**TASK DATA**

>>>

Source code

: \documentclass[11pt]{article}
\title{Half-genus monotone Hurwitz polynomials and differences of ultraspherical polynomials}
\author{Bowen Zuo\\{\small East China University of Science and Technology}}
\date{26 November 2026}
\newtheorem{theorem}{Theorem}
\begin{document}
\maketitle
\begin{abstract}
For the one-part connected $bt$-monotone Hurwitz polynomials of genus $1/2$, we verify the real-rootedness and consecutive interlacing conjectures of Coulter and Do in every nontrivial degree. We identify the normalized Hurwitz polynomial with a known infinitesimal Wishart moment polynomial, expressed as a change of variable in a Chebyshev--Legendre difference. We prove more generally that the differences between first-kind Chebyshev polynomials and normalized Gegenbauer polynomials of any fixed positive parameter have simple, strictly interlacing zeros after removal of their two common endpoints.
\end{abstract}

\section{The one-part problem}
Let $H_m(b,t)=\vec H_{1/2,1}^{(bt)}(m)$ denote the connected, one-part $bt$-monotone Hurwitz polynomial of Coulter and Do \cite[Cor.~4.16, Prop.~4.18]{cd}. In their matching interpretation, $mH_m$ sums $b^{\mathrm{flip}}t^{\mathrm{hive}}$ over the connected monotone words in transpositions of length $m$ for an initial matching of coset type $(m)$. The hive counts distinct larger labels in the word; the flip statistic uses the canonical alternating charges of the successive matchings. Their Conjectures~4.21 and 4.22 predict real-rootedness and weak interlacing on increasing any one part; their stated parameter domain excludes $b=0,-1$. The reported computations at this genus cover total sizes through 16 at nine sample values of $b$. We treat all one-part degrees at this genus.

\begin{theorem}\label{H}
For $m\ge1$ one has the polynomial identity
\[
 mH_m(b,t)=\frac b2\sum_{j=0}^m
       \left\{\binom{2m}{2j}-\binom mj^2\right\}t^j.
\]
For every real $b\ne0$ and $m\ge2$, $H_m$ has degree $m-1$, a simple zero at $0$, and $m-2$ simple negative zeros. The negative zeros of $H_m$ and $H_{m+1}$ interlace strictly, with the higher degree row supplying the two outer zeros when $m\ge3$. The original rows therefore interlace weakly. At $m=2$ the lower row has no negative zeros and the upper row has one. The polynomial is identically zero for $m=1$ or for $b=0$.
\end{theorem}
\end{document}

<<<

**ASSIGNMENT**
Return all of the above records exactly, leaving no line out.

**OUTPUT BELOW**
Source code

: \documentclass[11pt]{article}
\title{Half-genus monotone Hurwitz polynomials and differences of ultraspherical polynomials}
\author{Bowen Zuo\\{\small East China University of Science and Technology}}
\date{26 November 2026}
\newtheorem{theorem}{Theorem}
\begin{document}
\maketitle
\begin{abstract}
For the one-part connected $bt$-monotone Hurwitz polynomials of genus $1/2$, we verify the real-rootedness and consecutive interlacing conjectures of Coulter and Do in every nontrivial degree. We identify the normalized Hurwitz polynomial with a known infinitesimal Wishart moment polynomial, expressed as a change of variable in a Chebyshev--Legendre difference. We prove more generally that the differences between first-kind Chebyshev polynomials and normalized Gegenbauer polynomials of any fixed positive parameter have simple, strictly interlacing zeros after removal of their two common endpoints.
\end{abstract}

\section{The one-part problem}
Let $H_m(b,t)=\vec H_{1/2,1}^{(bt)}(m)$ denote the connected, one-part $bt$-monotone Hurwitz polynomial of Coulter and Do \cite[Cor.~4.16, Prop.~4.18]{cd}. In their matching interpretation, $mH_m$ sums $b^{\mathrm{flip}}t^{\mathrm{hive}}$ over the connected monotone words in transpositions of length $m$ for an initial matching of coset type $(m)$. The hive counts distinct larger labels in the word; the flip statistic uses the canonical alternating charges of the successive matchings. Their Conjectures~4.21 and 4.22 predict real-rootedness and weak interlacing on increasing any one part; their stated parameter domain excludes $b=0,-1$. The reported computations at this genus cover total sizes through 16 at nine sample values of $b$. We treat all one-part degrees at this genus.

\begin{theorem}\label{H}
For $m\ge1$ one has the polynomial identity
\[
 mH_m(b,t)=\frac b2\sum_{j=0}^m
       \left\{\binom{2m}{2j}-\binom mj^2\right\}t^j.
\]
For every real $b\ne0$ and $m\ge2$, $H_m$ has degree $m-1$, a simple zero at $0$, and $m-2$ simple negative zeros. The negative zeros of $H_m$ and $H_{m+1}$ interlace strictly, with the higher degree row supplying the two outer zeros when $m\ge3$. The original rows therefore interlace weakly. At $m=2$ the lower row has no negative zeros and the upper row has one. The polynomial is identically zero for $m=1$ or for $b=0$.
\end{theorem}
\end{document}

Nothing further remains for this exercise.